**What to work on**.
From the first line to the last, restate the material word for word; pictures stay out.

**Entries provided**.
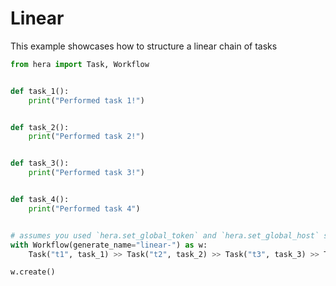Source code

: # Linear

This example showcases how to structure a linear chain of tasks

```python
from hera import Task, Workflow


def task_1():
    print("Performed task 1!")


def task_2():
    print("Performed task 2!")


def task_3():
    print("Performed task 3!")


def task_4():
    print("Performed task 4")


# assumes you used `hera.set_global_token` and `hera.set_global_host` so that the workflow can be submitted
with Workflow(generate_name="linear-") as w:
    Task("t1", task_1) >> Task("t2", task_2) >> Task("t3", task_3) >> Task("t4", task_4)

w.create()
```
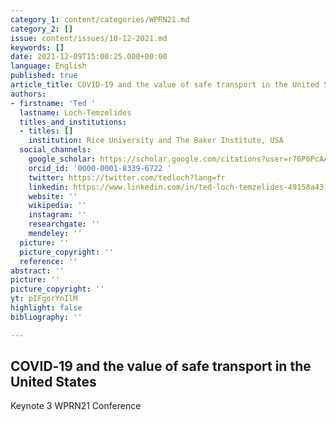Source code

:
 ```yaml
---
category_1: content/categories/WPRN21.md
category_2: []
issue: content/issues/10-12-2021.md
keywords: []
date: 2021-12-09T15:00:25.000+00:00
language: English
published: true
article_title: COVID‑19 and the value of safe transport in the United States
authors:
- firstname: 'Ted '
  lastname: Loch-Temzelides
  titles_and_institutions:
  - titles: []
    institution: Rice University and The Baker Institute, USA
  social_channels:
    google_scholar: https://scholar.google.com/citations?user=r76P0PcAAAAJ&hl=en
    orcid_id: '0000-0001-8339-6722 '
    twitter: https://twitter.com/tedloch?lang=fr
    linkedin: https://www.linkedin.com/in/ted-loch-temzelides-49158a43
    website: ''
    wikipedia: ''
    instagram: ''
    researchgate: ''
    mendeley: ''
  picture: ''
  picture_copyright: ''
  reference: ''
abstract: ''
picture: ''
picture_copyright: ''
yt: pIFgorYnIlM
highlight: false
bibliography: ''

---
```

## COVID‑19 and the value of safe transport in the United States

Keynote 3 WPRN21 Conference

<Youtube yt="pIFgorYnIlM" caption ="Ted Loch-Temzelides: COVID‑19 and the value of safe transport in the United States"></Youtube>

**Task solution**.
Source code

: # Linear

This example showcases how to structure a linear chain of tasks

```python
from hera import Task, Workflow


def task_1():
    print("Performed task 1!")


def task_2():
    print("Performed task 2!")


def task_3():
    print("Performed task 3!")


def task_4():
    print("Performed task 4")


# assumes you used `hera.set_global_token` and `hera.set_global_host` so that the workflow can be submitted
with Workflow(generate_name="linear-") as w:
    Task("t1", task_1) >> Task("t2", task_2) >> Task("t3", task_3) >> Task("t4", task_4)

w.create()
```
Source code

:
 ```yaml
---
category_1: content/categories/WPRN21.md
category_2: []
issue: content/issues/10-12-2021.md
keywords: []
date: 2021-12-09T15:00:25.000+00:00
language: English
published: true
article_title: COVID‑19 and the value of safe transport in the United States
authors:
- firstname: 'Ted '
  lastname: Loch-Temzelides
  titles_and_institutions:
  - titles: []
    institution: Rice University and The Baker Institute, USA
  social_channels:
    google_scholar: https://scholar.google.com/citations?user=r76P0PcAAAAJ&hl=en
    orcid_id: '0000-0001-8339-6722 '
    twitter: https://twitter.com/tedloch?lang=fr
    linkedin: https://www.linkedin.com/in/ted-loch-temzelides-49158a43
    website: ''
    wikipedia: ''
    instagram: ''
    researchgate: ''
    mendeley: ''
  picture: ''
  picture_copyright: ''
  reference: ''
abstract: ''
picture: ''
picture_copyright: ''
yt: pIFgorYnIlM
highlight: false
bibliography: ''

---
```

## COVID‑19 and the value of safe transport in the United States

Keynote 3 WPRN21 Conference

<Youtube yt="pIFgorYnIlM" caption ="Ted Loch-Temzelides: COVID‑19 and the value of safe transport in the United States"></Youtube>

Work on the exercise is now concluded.